In 1858, the Gettysburg Railroad completed construction of a railroad line from Gettysburg to Hanover, and the Gettysburg Railroad Station opened a year later. Passenger train service to the town ended in 1942. The station was restored in 2006. In 2011, Senator Robert Casey introduced S. 1897, which would include the railroad station within the boundary of Gettysburg National Military Park. By 1860, the borough had grown in size to consist of "450 buildings [which] housed carriage manufacturing, shoemakers, and tanneries".

Civil War

Between July 1 and 3, 1863, the Battle of Gettysburg, one of the bloodiest battles during the American Civil War, was fought across the fields and heights in the vicinity of the town.
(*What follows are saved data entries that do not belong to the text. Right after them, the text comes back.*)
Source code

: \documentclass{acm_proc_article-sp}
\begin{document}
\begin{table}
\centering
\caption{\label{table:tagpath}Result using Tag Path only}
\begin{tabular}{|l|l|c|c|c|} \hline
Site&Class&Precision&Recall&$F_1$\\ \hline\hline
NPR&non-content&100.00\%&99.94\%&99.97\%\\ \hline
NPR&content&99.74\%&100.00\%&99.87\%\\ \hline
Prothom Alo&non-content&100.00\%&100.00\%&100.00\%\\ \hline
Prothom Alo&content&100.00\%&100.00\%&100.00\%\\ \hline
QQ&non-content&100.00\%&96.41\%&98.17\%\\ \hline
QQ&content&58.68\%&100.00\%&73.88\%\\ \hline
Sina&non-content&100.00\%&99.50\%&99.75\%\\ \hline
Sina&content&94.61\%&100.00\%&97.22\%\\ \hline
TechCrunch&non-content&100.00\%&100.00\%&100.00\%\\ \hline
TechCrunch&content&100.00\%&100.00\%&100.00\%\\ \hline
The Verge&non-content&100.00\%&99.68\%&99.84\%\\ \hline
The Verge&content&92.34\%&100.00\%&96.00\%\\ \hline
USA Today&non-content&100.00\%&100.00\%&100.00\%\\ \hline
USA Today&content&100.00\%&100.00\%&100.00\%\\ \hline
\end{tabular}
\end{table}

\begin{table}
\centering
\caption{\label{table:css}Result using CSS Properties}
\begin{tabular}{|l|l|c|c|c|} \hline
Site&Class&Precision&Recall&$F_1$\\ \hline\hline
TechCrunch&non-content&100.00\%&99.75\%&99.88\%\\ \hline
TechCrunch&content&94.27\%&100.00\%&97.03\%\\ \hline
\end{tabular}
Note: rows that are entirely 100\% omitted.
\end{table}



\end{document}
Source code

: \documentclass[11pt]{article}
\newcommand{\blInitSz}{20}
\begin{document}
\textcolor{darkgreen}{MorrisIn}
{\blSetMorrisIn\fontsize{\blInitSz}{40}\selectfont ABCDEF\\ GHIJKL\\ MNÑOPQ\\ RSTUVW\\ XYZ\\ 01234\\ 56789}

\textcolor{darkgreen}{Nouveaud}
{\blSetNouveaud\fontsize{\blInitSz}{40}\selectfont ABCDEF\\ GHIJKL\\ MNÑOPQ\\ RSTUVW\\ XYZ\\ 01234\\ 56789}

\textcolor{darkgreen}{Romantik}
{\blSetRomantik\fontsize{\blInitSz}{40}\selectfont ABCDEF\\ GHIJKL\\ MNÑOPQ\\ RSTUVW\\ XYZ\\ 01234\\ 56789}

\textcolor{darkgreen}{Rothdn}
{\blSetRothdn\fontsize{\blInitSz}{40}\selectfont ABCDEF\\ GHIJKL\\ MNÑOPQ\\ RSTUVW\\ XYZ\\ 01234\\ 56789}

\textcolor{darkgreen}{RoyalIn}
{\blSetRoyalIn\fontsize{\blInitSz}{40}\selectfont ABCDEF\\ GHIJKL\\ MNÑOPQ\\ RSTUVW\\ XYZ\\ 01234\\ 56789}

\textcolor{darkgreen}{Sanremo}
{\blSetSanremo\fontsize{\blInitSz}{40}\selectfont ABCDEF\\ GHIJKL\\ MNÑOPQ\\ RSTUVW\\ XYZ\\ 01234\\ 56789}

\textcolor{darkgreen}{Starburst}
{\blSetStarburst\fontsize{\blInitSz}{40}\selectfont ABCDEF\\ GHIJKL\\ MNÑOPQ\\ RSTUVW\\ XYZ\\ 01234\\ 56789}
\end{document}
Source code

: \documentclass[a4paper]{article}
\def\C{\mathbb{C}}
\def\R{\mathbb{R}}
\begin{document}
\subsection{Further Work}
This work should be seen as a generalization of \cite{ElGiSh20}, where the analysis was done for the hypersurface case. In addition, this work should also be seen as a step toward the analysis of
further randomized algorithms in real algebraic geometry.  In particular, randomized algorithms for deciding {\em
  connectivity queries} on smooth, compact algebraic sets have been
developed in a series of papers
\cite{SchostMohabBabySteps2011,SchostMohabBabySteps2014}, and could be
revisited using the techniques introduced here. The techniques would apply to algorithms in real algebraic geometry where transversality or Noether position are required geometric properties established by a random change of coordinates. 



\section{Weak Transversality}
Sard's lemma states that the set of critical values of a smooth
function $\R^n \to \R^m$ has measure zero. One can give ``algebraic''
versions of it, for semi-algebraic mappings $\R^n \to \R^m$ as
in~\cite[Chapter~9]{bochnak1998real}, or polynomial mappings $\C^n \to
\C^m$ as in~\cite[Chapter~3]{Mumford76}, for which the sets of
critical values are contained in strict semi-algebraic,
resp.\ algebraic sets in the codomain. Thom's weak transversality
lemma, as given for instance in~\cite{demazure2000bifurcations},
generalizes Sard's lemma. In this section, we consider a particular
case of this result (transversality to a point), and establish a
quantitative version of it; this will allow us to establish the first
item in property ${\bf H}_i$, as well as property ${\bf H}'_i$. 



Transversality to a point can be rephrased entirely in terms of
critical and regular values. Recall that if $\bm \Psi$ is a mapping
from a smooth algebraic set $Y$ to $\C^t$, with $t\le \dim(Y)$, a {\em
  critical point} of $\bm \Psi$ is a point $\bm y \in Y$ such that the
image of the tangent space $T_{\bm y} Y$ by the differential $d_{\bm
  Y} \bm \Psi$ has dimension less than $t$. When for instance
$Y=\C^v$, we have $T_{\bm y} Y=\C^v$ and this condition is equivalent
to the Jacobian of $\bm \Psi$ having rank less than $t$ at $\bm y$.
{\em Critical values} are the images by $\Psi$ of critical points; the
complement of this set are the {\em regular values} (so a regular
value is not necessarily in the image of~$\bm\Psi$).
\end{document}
The Confederate Army of Northern Virginia, under the command of Robert E Lee, experienced success in the early stages of the battle but was ultimately defeated by the Army of the Potomac, commanded by George G. Meade. Lee executed an orderly withdrawal and escaped across the Potomac River without being drawn into another battle. Meade was heavily criticized by President Abraham Lincoln for his cautious pursuit and failure to destroy Lee's retreating army.

Casualties were high with total losses on both sides – over 27,000 Confederate and 23,000 Union. The residents of Gettysburg were left to care for the wounded and bury the dead following the Confederate retreat. Approximately 8,000 men and 3,000 horses lay under the summer sun. The soldiers' bodies were gradually reinterred in what is today known as Gettysburg National Cemetery, where, on November 19, 1863, Abraham Lincoln attended a ceremony to officially consecrate the grounds and delivered his Gettysburg Address.

A 20-year-old woman, Jennie Wade, was the only civilian killed during the battle. She was hit by a stray bullet that passed through her kitchen door while she was making bread on July 3.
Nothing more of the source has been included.